I couldn't beat the dope, and I was tired of trying. I knew I had to end it, once and for all, and I had a plan that was sure to succeed.
I bought twelve bags of heroin that day. I knew that it would be enough. My body was used to one and two bags at a time and by now I had slipped down to approximately ninety-five pounds. There wasn't a doubt in my mind that twelve bags would kill me.
I shakily yet carefully emptied each bag into the tablespoon that lay in front of me. I added the water, stirred it up, added the cotton, and filled the spike. As I tightened the band around my arm and picked up the syringe, I asked myself one last time: Are you really going to do this? Is this what you really want? My answer was yes, yes eyes! And with that, I shot all twelve bags into my veins.
Several minutes passed and nothing. Nothing! I looked around the room, stunned that I was still alive, and not only alive, but straight.

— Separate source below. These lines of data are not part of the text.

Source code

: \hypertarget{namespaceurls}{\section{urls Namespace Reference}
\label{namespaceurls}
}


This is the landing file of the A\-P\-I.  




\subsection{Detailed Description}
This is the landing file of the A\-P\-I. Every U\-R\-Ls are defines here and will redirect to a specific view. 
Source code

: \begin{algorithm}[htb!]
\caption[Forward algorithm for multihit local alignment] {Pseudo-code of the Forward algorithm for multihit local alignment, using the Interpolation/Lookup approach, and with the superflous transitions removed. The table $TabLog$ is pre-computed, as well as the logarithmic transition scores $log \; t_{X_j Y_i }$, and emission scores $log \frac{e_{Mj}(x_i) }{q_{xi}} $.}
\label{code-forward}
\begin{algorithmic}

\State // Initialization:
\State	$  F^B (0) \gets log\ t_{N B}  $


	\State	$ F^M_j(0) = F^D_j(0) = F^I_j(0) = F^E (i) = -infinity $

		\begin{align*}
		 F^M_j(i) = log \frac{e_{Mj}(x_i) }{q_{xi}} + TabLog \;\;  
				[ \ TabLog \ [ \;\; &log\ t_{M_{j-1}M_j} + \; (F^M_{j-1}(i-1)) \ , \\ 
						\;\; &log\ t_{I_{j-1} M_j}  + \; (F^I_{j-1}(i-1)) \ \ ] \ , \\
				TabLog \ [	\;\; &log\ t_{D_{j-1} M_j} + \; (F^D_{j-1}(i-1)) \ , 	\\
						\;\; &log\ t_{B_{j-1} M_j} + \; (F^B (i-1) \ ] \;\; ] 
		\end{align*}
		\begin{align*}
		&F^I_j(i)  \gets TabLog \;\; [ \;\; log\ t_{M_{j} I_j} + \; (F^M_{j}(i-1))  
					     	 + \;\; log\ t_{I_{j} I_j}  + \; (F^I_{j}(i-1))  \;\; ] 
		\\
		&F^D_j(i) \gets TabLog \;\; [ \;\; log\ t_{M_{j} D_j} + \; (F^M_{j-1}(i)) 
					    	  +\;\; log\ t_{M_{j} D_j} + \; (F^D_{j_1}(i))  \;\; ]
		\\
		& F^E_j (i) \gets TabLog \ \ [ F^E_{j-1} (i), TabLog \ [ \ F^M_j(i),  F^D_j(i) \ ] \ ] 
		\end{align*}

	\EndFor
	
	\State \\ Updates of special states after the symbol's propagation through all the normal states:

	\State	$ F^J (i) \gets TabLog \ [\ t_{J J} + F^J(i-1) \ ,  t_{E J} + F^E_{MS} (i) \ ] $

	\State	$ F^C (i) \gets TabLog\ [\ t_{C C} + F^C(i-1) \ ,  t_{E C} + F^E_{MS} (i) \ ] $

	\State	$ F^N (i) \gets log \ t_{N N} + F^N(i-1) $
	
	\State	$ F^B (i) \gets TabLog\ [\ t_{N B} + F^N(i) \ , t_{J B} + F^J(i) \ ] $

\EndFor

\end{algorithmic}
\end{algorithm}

For a moment I actually thought that I had dreamed the whole thing but no there lay the spike, fallen to the floor amongst the empty bags of dope.
At that moment I knew I knew that God wasn't going to let me die. And as I made my way over to the couch, I suddenly felt His presence. My knees buckled, and my eyes widened in wonder as I felt God's love wash over me. I began to tremble, for the depth of emotion that coursed through my body during those few, brief moments of raw illumination was unlike anything I had ever felt. The love He showered upon me was so tangible, so exhilarating, and so unquestionably real that it not only removed from my mind any doubts I may have had about Him, but it also reversed the direction in which my life was going.
"And that they may recover themselves out of the snare of the devil, who are taken captive by him at his will." II Tim.2: 26
It's been seven years since I've stuck a needle in my arm seven years since God has broken the chains that bound me and, with his powerful and loving hands, lifted me out of the pit of despair in which I lived. Since that time God has wrought miracles in my life, giving me more than I ever dared to dream, and certainly more than I deserve. He has transformed my heart, filled the emptiness within my soul, and given me a new lease on life. He has guided me to His word, His church, and His son, Jesus Christ. He has secured my destiny here on earth and forever in Heaven. He has taken away all the fear, the loneliness, and the bitterness that lived within me, and replaced these with faith, hope, and joy. He has given me two precious children to raise, and a husband who is loving, gentle, and true. He protects me and provides for me daily, and He guides my way. He is the God of my salvation, and I love Him with all of my heart.
"Lead me in thy truth, and teach me, for thou art the God of my salvation; on thee do I wait all the day." Psalm 25:5
Editor's note: Seven years sober, Michelle Couchon lives in Rhode Island and has recently begun working as a writer with a Christian newspaper.